So, the aim of the study was to assess the major determinants of low tuberculosis treatment outcome: death and loss to follow-up in the period 2014-2016. Objectives were: 1. Assessment of tuberculosis treatment outcome dynamics in pulmonary tuberculosis cases registered in Chisinau during 2011-2015. 2. Assessment of general, socio-economic and epidemiological risk factors of pulmonary tuberculosis patients with low treatment outcome (death and loss to follow-up). 3. Evaluation of case-management, diagnosis, radiological aspects and microbiological characteristics of patients with low tuberculosis treatment outcome (death and loss to follow-up).

4. Establishment of a method for the comprehensive evaluation of risk factors for low treatment outcome (death and loss to follow-up).

Material and methods

It was performed a retrospective selective, descriptive study targeting social, demographic, economic and epidemiological peculiarities, case-management, diagnosis radiological aspects and microbiological characteristics of 154 patients with pulmonary tuberculosis registered in Chisinau city. The electronic system for monitoring and follow-up of tuberculosis cases (SIME TB) was used for the patients' selection. Data were extracted from the statistic templates F089/1-e "Declaration about patient's established diagnosis of new case/relapse of active tuberculosis and restart of the treatment and its outcomes". Inclusion criteria were: age > 18 years old, new case of pulmonary tuberculosis, signed informed consent. New case is the patient never treated for TB or has taken anti-TB drugs less than one month.

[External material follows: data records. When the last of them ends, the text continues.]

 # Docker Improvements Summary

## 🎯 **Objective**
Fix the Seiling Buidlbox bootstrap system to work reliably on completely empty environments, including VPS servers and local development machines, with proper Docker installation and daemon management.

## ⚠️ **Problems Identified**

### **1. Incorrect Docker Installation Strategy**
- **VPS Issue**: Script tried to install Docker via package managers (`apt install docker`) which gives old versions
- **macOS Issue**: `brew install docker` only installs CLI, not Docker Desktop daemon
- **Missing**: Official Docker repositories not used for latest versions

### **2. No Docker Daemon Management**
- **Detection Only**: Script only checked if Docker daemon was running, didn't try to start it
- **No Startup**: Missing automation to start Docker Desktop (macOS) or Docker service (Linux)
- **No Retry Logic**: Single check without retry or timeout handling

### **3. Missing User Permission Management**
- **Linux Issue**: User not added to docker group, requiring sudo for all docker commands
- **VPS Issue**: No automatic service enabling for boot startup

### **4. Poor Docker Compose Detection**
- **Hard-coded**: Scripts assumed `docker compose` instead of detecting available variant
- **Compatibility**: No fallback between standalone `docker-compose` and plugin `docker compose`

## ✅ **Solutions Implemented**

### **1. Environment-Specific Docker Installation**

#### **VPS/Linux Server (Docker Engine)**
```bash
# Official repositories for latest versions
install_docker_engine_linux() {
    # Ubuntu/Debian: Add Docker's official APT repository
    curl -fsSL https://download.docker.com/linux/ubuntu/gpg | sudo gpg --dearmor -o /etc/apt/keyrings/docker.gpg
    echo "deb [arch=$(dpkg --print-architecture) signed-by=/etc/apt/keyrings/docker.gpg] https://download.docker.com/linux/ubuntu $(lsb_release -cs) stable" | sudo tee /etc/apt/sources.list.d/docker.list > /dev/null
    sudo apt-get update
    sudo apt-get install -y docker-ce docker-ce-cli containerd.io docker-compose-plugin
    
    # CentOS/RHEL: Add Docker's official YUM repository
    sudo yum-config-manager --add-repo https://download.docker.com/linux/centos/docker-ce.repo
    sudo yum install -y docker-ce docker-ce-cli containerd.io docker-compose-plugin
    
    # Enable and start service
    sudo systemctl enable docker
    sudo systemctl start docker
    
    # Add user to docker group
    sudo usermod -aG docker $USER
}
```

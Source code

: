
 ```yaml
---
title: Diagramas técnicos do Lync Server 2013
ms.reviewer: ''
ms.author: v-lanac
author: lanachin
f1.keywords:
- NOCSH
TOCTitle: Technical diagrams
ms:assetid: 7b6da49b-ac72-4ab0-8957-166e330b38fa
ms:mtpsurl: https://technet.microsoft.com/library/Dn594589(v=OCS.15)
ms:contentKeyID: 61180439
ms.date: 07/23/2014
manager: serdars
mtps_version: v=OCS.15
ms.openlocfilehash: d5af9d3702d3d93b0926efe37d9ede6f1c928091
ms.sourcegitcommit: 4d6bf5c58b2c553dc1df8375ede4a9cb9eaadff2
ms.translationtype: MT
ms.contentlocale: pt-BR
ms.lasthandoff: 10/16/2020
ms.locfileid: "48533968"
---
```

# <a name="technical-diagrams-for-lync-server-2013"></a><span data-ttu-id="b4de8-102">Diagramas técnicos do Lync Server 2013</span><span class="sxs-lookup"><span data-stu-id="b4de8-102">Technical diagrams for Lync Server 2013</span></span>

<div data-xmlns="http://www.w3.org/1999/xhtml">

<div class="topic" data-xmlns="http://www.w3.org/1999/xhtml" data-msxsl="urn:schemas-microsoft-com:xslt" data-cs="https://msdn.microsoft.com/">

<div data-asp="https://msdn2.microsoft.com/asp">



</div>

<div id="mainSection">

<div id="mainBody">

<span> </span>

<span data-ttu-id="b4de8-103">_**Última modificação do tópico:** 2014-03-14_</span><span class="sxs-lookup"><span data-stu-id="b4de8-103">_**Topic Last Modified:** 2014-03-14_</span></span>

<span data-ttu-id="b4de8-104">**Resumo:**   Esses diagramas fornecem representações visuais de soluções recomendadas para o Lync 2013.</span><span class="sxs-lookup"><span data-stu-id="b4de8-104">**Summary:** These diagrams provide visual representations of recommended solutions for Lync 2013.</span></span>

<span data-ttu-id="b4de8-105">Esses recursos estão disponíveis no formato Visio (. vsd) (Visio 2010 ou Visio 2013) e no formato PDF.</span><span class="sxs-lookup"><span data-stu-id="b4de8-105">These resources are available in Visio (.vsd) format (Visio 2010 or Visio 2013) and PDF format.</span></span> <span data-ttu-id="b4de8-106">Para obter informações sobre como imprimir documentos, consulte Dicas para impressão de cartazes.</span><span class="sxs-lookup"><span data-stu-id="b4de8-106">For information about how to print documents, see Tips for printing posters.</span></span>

The investigational schedule included demographic, social and epidemiological data: sex (male/female ratio), age (distribution in age groups), demographic characteristics (urban/rural residence), educational level, socio-economic status (employed, unemployed, retired, disabled, student), health insurance status (lack or presence of insurance), migration and detention history, presence of high risks (close contact with an infectious source, comorbidities: HIV-infection, diabetes, psychiatric diseases, immune suppressive treatment), type of infectious cluster, health care seeking behavior, way of the patient's detection. All selected patients were diagnosed and managed according to the National Clinical Protocol 123 "Tuberculosis in adults". Enrolled patients were distributed in three groups: the 1st group - control group (1) was constituted of 57 patients successfully treated (cured) in the period 01.01.2016-31.12.2016, the 2nd group

- study group (2) was constituted of 22 patients lost to follow-up in the period of 01.01.2013-31.1201.2016, the 3rd group

- study group (3) was constituted of 75 patients died during the treatment in the period of 01.01.2014-31.12.2016. Statistic analysis was carried out using the quantitative and qualitative research methods. Statistical survey was performed using Microsoft Excel XP soft.

Results and discussion

According to the published data by the Moldovan National Centre for Management in Health during the period 2011-2015 it was registered an important mortality decline (with 12,3/100.000) in Chisinau: 2011 - 19,2/100.000, 2012 -15,4/100.000, 2013 - 10,8/100.000, 2014 - 10 /100.000, 2015

- 6,9 /100.000 population. Due to the improving of the treatment quality, the rate of died MDR-TB patients is continuously decreasing: 2011 - 51.7%, 2012 - 47.2%, 2013 - 46%, 2014 - 34.6%, and 2015 - 23.2%. The treatment success rate increased (+33.7%) from 2010 to 2014 in the positive acid fast bacilli patients: 2010 - 45%, 2011 - 56.7%, 2012 - 57.5%, and in bacteriologically confirmed cases 2013 - 70.3%, 2014

- 78.7%. The treatment failure rate showed a sharp decrease

from 2010 to 2015 due to definition changes: 2010 - 26.9%,

2011 - 23.6% and 2012 - 18.2%. During this period of time all cases identified with MDR-TB and performing drug-susceptible treatment were considered therapeutic failure. Starting from 2013 patients with treatment failure were considered only patients with microbiological smear positive after 5 months of treatment. Actually the rate of treatment failure is very low: 2013 - 6% and 2014 - 2.8%. The rate of patients lost to follow-up decreased evidently: 2010 - 15.8%, 2011 - 16%,

2012 - 13.7%, 2013 - 9.3% and 2014 - 11.2%.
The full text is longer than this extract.